Excerpts from a dataset
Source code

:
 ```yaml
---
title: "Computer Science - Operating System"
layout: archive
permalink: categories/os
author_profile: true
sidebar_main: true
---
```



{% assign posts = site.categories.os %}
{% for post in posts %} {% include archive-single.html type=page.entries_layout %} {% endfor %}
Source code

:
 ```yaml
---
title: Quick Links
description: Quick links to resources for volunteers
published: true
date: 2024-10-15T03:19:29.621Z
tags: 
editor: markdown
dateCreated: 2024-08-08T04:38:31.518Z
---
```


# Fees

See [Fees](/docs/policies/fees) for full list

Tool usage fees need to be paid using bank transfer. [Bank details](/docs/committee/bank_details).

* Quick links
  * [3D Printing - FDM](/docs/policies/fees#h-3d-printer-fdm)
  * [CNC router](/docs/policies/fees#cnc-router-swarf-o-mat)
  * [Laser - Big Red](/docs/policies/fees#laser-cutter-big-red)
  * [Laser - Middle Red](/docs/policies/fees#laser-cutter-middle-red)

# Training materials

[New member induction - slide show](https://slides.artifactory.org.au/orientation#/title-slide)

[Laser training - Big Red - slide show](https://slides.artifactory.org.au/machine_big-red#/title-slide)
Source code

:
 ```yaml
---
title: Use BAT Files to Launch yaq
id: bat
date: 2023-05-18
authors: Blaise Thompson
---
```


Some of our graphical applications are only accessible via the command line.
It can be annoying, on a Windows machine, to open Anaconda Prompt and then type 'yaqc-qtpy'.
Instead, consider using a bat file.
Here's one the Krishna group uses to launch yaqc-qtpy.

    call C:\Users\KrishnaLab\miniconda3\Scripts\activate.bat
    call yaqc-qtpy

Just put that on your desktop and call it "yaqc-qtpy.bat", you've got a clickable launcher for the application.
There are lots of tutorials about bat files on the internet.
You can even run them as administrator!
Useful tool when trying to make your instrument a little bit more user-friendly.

---

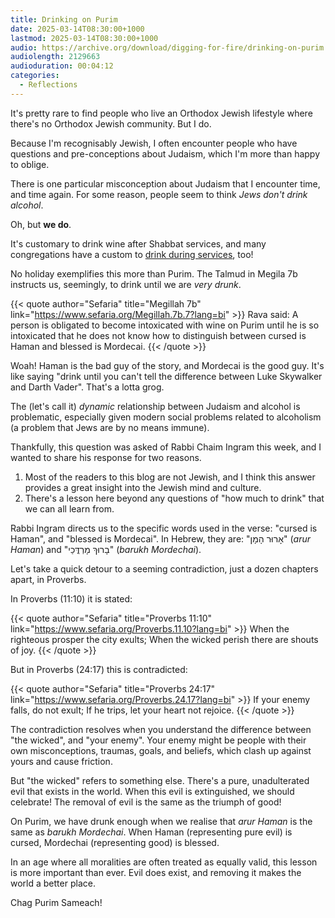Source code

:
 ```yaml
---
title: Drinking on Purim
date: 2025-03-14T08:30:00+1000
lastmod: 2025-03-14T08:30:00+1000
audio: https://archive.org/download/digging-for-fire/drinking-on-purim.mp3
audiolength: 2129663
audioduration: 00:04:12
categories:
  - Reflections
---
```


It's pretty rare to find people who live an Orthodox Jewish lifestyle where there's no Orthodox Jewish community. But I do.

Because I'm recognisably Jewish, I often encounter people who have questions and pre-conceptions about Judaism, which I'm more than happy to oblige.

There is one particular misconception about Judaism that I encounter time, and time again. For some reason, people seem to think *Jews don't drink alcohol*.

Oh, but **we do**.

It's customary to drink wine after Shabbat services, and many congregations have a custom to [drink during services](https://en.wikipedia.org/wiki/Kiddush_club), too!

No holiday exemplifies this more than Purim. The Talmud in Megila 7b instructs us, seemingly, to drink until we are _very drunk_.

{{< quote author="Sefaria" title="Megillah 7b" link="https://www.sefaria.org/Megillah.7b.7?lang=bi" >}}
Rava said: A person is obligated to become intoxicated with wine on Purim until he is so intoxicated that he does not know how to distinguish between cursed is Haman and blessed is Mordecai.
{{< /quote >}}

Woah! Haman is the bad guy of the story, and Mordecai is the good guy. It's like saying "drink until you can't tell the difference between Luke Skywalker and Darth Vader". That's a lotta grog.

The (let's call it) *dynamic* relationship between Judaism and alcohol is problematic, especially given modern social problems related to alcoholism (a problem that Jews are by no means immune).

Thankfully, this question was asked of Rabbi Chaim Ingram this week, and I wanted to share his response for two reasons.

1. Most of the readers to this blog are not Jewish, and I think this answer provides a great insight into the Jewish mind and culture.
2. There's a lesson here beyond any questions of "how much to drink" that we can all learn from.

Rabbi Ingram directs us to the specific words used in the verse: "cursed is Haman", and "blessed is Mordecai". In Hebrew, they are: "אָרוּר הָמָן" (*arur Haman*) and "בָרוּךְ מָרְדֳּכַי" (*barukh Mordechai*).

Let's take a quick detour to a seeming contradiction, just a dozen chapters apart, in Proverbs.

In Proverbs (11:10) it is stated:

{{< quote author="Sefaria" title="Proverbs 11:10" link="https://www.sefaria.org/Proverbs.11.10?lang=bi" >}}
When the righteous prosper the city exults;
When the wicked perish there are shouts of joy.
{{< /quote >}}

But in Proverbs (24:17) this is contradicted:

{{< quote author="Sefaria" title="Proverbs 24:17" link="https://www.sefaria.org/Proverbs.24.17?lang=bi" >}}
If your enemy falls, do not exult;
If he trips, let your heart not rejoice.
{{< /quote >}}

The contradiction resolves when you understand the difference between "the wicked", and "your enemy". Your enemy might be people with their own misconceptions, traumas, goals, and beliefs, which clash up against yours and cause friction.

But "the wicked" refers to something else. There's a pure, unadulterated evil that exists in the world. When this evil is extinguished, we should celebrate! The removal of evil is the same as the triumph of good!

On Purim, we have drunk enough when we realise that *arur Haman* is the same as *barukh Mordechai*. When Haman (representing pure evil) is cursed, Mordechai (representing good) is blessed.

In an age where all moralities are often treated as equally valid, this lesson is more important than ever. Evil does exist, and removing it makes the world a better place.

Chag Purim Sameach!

...

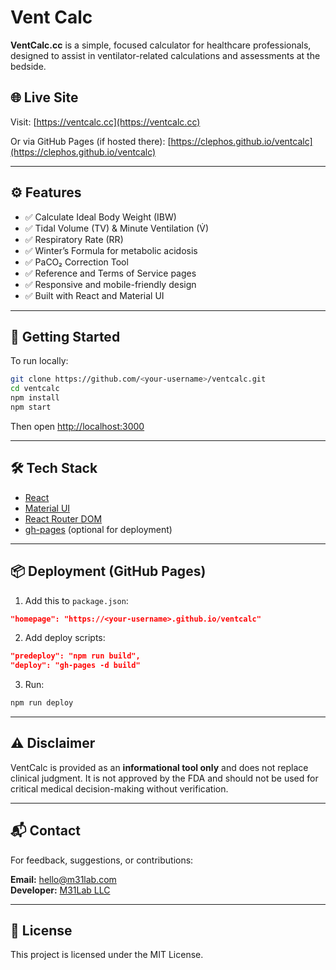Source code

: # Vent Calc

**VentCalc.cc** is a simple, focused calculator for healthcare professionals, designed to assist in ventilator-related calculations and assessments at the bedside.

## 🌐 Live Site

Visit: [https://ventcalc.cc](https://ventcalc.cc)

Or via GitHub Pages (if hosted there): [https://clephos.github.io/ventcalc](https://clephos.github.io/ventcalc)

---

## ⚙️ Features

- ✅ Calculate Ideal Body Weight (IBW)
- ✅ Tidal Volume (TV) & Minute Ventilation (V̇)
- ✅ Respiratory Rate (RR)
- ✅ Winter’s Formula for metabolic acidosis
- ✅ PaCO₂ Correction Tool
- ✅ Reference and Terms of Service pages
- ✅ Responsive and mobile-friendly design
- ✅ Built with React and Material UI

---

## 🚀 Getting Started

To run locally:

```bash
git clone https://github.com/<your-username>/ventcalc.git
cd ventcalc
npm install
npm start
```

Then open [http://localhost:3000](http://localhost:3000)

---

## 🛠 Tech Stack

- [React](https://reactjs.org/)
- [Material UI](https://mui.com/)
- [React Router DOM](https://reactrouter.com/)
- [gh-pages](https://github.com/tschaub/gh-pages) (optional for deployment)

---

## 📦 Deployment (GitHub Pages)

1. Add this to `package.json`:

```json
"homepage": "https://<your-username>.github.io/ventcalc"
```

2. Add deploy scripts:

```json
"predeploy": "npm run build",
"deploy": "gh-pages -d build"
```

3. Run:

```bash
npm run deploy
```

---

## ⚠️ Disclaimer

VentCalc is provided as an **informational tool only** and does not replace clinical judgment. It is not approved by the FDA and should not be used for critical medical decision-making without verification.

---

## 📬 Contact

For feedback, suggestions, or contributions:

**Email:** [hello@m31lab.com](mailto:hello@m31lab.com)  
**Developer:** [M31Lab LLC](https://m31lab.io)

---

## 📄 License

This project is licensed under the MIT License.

=== Task item ===
Each line above that contains the word "Ingram" should be returned.

=== Exercise response ===
Thankfully, this question was asked of Rabbi Chaim Ingram this week, and I wanted to share his response for two reasons.
Rabbi Ingram directs us to the specific words used in the verse: "cursed is Haman", and "blessed is Mordecai". In Hebrew, they are: "אָרוּר הָמָן" (*arur Haman*) and "בָרוּךְ מָרְדֳּכַי" (*barukh Mordechai*).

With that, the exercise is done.